What you should do
Could you repeat the entries below exactly, but only from the line with "사이트에 따라서는 403에러를 반환받는 상태가 오랫동안 지속될 수 있습니다." through the line with "By Leverage the", and without any picture?

——

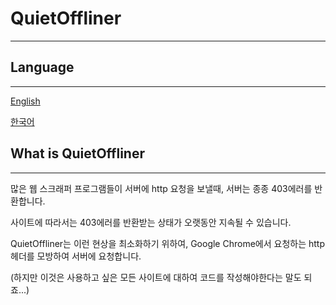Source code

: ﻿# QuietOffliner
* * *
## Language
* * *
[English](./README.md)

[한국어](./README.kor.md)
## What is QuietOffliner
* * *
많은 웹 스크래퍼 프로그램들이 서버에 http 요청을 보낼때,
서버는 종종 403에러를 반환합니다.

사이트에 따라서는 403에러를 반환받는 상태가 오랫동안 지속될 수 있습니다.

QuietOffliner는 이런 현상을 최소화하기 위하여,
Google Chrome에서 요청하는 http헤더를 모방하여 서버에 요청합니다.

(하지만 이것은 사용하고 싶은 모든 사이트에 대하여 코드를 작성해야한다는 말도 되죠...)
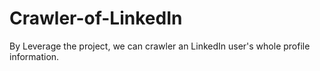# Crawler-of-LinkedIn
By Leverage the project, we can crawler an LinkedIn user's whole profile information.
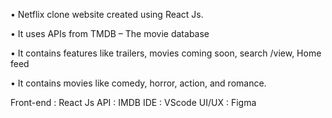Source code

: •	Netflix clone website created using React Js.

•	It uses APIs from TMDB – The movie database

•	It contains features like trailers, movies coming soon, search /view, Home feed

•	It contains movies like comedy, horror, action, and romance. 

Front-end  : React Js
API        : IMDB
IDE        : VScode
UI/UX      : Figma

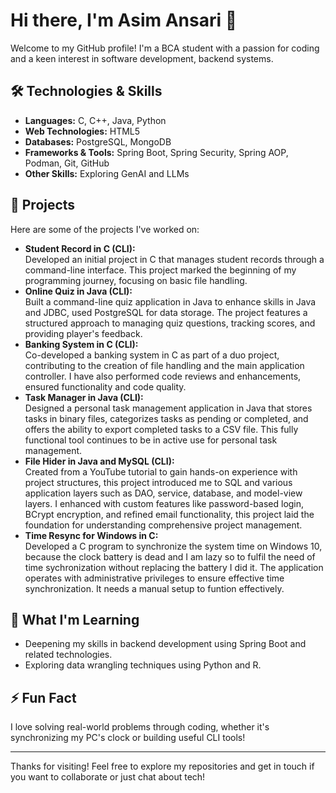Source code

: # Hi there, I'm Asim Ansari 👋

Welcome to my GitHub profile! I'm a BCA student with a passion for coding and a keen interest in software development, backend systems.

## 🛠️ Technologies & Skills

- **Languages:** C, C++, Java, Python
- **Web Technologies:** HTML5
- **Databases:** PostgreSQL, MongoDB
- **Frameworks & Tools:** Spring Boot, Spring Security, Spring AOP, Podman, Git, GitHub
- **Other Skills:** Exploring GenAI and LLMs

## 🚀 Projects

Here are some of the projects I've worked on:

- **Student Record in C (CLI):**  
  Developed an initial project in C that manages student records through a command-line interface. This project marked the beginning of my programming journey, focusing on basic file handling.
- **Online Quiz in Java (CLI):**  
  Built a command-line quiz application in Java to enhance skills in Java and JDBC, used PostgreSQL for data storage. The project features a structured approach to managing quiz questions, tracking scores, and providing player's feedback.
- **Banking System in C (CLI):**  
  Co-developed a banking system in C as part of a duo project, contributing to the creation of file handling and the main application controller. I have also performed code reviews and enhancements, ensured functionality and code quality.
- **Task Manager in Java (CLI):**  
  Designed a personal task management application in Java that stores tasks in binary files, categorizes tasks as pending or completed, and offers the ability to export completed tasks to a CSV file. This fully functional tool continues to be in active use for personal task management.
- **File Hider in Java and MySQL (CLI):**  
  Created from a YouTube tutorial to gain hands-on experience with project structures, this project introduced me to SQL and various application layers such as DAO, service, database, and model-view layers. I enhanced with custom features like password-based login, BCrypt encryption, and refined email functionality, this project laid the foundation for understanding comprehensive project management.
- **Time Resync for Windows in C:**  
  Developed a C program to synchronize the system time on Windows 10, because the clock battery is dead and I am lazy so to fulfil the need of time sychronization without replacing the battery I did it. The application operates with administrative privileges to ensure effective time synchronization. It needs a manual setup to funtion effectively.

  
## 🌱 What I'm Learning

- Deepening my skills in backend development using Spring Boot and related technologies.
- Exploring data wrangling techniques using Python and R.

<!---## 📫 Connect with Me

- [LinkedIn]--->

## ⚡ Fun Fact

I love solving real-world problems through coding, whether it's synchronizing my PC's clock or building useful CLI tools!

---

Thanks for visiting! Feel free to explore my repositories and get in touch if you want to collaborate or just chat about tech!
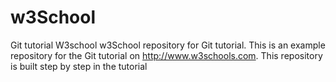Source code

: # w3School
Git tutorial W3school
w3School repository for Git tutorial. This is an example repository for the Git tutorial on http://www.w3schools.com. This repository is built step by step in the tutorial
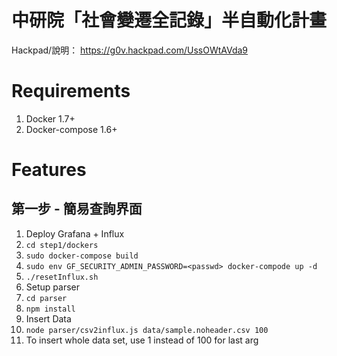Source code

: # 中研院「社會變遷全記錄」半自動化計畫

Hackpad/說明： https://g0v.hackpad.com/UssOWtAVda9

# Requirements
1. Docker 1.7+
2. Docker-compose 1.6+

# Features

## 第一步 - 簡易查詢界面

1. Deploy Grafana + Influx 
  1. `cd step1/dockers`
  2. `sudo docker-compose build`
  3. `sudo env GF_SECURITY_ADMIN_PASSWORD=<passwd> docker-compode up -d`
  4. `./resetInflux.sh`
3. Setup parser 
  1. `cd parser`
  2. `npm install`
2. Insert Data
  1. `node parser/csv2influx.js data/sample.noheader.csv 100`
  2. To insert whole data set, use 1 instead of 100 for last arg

——

Solution for this problem
사이트에 따라서는 403에러를 반환받는 상태가 오랫동안 지속될 수 있습니다.

QuietOffliner는 이런 현상을 최소화하기 위하여,
Google Chrome에서 요청하는 http헤더를 모방하여 서버에 요청합니다.

(하지만 이것은 사용하고 싶은 모든 사이트에 대하여 코드를 작성해야한다는 말도 되죠...)
# Crawler-of-LinkedIn
By Leverage the project, we can crawler an LinkedIn user's whole profile information.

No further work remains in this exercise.